▶
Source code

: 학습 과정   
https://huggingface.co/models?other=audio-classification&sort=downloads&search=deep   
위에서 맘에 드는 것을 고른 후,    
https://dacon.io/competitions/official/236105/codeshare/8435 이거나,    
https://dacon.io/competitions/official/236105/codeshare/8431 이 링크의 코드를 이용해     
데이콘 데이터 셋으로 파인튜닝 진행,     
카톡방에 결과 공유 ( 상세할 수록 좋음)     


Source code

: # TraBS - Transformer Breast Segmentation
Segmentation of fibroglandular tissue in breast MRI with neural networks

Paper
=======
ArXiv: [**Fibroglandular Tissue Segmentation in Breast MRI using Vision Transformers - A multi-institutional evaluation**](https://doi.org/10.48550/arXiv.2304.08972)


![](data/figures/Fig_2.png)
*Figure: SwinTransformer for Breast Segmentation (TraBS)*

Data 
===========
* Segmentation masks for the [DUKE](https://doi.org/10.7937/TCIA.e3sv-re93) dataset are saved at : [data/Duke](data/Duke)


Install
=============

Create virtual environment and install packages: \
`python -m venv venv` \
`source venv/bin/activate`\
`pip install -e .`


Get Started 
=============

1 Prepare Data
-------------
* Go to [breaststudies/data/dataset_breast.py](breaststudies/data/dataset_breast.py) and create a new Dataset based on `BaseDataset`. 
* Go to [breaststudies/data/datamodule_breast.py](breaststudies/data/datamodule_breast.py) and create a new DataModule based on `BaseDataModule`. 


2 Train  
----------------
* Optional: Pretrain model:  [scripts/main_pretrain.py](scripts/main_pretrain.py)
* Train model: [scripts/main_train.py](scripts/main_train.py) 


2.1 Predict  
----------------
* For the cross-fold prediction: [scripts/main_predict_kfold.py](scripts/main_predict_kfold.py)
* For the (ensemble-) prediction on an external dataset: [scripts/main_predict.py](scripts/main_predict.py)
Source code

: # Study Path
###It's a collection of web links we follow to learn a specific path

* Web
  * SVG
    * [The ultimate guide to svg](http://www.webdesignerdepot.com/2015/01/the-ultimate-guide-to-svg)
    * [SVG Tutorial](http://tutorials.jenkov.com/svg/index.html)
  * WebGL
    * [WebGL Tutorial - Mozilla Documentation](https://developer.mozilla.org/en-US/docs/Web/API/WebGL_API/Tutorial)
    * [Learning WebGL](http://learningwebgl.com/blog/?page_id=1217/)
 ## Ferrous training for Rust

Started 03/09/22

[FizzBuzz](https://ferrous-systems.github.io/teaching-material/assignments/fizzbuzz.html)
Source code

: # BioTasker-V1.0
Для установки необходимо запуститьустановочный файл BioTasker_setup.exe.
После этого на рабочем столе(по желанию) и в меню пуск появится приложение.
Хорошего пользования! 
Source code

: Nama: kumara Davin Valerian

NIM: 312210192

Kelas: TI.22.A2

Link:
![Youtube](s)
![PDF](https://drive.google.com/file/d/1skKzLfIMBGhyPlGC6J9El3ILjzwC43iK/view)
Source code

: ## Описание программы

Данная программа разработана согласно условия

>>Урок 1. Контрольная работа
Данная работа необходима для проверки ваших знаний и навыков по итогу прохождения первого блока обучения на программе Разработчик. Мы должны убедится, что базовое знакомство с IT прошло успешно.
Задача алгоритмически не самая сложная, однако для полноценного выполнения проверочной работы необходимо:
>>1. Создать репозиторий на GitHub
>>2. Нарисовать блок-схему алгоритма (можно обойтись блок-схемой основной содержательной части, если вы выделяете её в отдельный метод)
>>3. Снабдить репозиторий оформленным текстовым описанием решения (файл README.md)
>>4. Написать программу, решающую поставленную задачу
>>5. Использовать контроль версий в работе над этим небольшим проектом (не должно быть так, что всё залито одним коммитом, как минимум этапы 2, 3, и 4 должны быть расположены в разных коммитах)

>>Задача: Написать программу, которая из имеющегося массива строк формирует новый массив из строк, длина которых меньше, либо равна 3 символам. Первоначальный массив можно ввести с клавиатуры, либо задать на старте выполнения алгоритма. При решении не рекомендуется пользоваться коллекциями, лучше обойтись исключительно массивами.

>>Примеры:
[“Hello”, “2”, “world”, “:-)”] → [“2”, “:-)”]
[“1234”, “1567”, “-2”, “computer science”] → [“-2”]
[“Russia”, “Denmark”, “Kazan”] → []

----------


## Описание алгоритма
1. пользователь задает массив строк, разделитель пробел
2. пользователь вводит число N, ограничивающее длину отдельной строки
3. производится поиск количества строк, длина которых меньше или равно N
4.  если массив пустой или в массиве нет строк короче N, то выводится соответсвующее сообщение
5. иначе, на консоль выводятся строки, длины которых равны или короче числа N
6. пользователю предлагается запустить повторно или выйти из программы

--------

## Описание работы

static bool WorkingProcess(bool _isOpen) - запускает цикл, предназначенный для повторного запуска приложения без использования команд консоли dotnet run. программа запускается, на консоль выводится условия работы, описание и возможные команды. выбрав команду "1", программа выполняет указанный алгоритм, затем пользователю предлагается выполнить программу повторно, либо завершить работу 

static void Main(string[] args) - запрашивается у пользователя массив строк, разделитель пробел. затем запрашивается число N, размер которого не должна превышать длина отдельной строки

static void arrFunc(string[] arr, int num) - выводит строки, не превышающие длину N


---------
◀
> _Problem_: Count the lines of the entries above that contain the word "повторно" and give only the number.

> _Result of this exercise_: 2